Não se iludam: caso o PCP tivesse decidido (ou venha a decidir)
não realizar o seu Congresso, isso nunca podia traduzir-se num desejo de enfraquecimento
da acção política que o partido concebe como sendo contra a desigualdade, a
injustiça, a falta de liberdade e, no contexto actual, contra a cada vez mais
exuberante ameaça totalitária que grassa pelo mundo e a que só falta adicionar
um momento de grande crise, como o que se pode desenhar a partir de uma situação
de calamidade pandémica que vai sulcando de modo propiciador ao germinar de
graves dificuldades económicas, sociais e políticas.
Sabemos não faltarem vozes críticas ou acusatórias relativamente
à genuinidade das intenções, bem como da acção concreta desenvolvida pelo partido
em causa, agora estranhamente classificado como “partido de extrema-esquerda”
ou como “partido populista e extremista”. Mas esse debate é irrelevante neste
contexto temático. Não é isso o que aqui se equaciona.
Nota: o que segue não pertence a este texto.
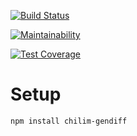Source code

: [![Build Status](https://travis-ci.org/Chilim/project-lvl2-s133.svg?branch=master)](https://travis-ci.org/Chilim/project-lvl2-s133)

[![Maintainability](https://api.codeclimate.com/v1/badges/fe38b80c1402c95c44a0/maintainability)](https://codeclimate.com/github/Chilim/project-lvl2-s133/maintainability)

[![Test Coverage](https://api.codeclimate.com/v1/badges/fe38b80c1402c95c44a0/test_coverage)](https://codeclimate.com/github/Chilim/project-lvl2-s133/test_coverage)

# Setup
`npm install chilim-gendiff`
Importa antes ter
presente que em Portugal, por efeito da Revolução de Abril de 1974 que pôs
termo a uma ditadura, os Governos deixaram de poder autorizar ou proibir as
actividades político-partidárias. Valiosa conquista à luz da qual não se pode
pôr em causa a legitimidade da organização de reuniões partidárias (para além
de outras), como é o caso da iniciativa agendada pelo PCP para o próximo
fim-de-semana. No entanto, o reconhecimento da total legitimidade do acto não
inibe, nem pode inibir o direito à opinião sobre eventuais vantagens ou inconveniências
políticas da realização de uma determinada actividade partidária. É este um
outro patamar de discussão, independente da legalidade ou legitimidade da
actividade promovida.
Como tenho feito saber, considero que a realização do
Congresso nos moldes previstos fornece armas de fácil manuseamento ideológico
aos inimigos da Liberdade e do Estado de direito democrático, sendo por isso, e
se não houver engano meu, um erro político. Mas a alternativa não pode ser uma
atenuação da força combativa, nem uma suspensão da actividade política. Bem
pelo contrário. O adiamento do Congresso teria que ser realizado através de outra
acção política, criativamente pensada e porventura até mais efectiva, e que
poupasse o PCP a uma muito espectável reprovação popular com inevitáveis
efeitos na sua futura capacidade de intervenção. Não é o ruidoso opinar de
hordas anticomunistas de variegado género que deve preocupar ou prender a
atenção; é antes a boa percepção da sensibilidade popular que deve interessar
os decisores políticos. E quem pensa à esquerda, deverá ter o acrescido cuidado
de avaliar se o seu proceder intensifica a polarização fecundante do
totalitarismo.
Não sei se me vão perdoar o uso do que muitos, em todos os
quadrantes políticos, à direita, à esquerda, ao centro, consideram ser um
vetusto chavão, mas a verdade é que o combate político contra a exploração do
homem pelo homem jamais pode esmorecer. É pelejar permanente. A expressão desconsiderada
(quando não vilipendiada) é, a meu ver, rigorosíssima, porque traduz
exactamente uma fundamental realidade passada e presente da história humana: a
exploração de enormes maiorias de seres humanos por magras minorias de seres
humanos, causando sofrimentos horrendos de infinita dimensão colectiva. A chama
dessa lide deve e tem que se manter bem viva, porque se trata, antes de tudo o
mais, de um imperativo ético e moral!
Na memória mais nobre da história deste nosso invulgar
presente figurarão aqueles que souberam erguer-se contra as renovadas formas de
exploração e descriminação de incontável número de seres humanos por esses alguns
seres humanos que agora se agitam, manipulando as massas, como outros no
passado, com o prioritário objectivo de tirar máximo proveito de uma crise
alargada que desimpeça a estruturação de novos regimes autocráticos/totalitários
favorecedores de acumulação de riqueza e poder nas mãos de uma minoria dominante.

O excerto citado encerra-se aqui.